Starting with the first line of the data that follows, transcribe every line verbatim until the line containing "entrées de journal.|" has been transcribed.

Records excerpted from a collection
________________

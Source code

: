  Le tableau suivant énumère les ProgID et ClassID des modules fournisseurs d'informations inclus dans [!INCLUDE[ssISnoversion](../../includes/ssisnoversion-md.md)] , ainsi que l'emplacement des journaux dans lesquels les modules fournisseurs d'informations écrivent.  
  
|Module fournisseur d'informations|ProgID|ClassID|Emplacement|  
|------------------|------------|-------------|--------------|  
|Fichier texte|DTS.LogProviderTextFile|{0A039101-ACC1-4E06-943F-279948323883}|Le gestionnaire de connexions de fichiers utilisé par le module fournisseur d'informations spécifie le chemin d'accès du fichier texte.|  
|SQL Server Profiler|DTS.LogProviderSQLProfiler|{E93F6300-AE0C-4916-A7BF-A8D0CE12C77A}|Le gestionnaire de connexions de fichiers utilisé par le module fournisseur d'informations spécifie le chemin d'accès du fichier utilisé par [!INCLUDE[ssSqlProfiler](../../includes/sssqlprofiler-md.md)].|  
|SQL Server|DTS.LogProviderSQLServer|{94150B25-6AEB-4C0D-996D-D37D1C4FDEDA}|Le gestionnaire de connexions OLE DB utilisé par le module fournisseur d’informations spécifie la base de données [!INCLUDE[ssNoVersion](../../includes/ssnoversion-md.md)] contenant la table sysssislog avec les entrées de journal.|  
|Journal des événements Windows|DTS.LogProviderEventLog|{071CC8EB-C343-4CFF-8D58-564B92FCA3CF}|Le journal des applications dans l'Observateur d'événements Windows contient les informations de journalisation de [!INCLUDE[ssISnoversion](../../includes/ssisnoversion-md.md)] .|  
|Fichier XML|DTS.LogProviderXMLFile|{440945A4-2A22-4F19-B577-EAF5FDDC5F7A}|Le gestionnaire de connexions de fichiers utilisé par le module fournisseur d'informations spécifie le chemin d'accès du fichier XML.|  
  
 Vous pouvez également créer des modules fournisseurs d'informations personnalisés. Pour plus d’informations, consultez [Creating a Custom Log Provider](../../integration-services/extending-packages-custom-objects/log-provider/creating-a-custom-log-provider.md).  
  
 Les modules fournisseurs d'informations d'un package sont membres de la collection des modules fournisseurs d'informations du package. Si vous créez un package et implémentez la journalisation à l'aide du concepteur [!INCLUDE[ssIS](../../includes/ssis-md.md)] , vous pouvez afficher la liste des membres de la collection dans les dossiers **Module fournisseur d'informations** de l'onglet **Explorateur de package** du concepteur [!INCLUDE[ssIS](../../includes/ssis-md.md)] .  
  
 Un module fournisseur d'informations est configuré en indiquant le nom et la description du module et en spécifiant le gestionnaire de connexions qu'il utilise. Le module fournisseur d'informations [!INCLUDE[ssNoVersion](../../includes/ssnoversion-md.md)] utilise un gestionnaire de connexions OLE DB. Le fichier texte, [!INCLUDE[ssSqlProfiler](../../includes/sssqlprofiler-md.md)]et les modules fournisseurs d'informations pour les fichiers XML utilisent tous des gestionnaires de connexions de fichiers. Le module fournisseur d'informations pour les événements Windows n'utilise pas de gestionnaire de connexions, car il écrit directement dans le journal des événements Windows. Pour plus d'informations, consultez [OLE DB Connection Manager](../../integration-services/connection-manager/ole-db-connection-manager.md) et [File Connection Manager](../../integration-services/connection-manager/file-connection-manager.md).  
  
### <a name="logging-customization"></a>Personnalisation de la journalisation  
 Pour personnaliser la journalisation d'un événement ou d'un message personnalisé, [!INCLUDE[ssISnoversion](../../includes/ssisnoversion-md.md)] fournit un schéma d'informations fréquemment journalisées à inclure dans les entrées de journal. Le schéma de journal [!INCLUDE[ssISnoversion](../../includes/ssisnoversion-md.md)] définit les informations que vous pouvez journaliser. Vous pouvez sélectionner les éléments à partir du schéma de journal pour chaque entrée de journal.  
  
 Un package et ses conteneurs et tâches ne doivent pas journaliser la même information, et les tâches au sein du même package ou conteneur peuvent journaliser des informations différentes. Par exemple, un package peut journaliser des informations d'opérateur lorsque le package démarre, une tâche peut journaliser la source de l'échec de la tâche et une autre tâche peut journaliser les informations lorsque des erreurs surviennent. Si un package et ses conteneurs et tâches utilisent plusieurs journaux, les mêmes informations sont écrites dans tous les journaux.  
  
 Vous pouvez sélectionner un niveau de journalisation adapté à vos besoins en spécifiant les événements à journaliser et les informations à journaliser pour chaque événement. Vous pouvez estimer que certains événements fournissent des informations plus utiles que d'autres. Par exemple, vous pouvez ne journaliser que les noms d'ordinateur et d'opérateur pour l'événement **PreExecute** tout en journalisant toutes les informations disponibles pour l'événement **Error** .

________________

* EXPECTED ANSWER *
Source code

:  Le tableau suivant énumère les ProgID et ClassID des modules fournisseurs d'informations inclus dans [!INCLUDE[ssISnoversion](../../includes/ssisnoversion-md.md)] , ainsi que l'emplacement des journaux dans lesquels les modules fournisseurs d'informations écrivent.  
  
|Module fournisseur d'informations|ProgID|ClassID|Emplacement|  
|------------------|------------|-------------|--------------|  
|Fichier texte|DTS.LogProviderTextFile|{0A039101-ACC1-4E06-943F-279948323883}|Le gestionnaire de connexions de fichiers utilisé par le module fournisseur d'informations spécifie le chemin d'accès du fichier texte.|  
|SQL Server Profiler|DTS.LogProviderSQLProfiler|{E93F6300-AE0C-4916-A7BF-A8D0CE12C77A}|Le gestionnaire de connexions de fichiers utilisé par le module fournisseur d'informations spécifie le chemin d'accès du fichier utilisé par [!INCLUDE[ssSqlProfiler](../../includes/sssqlprofiler-md.md)].|  
|SQL Server|DTS.LogProviderSQLServer|{94150B25-6AEB-4C0D-996D-D37D1C4FDEDA}|Le gestionnaire de connexions OLE DB utilisé par le module fournisseur d’informations spécifie la base de données [!INCLUDE[ssNoVersion](../../includes/ssnoversion-md.md)] contenant la table sysssislog avec les entrées de journal.|  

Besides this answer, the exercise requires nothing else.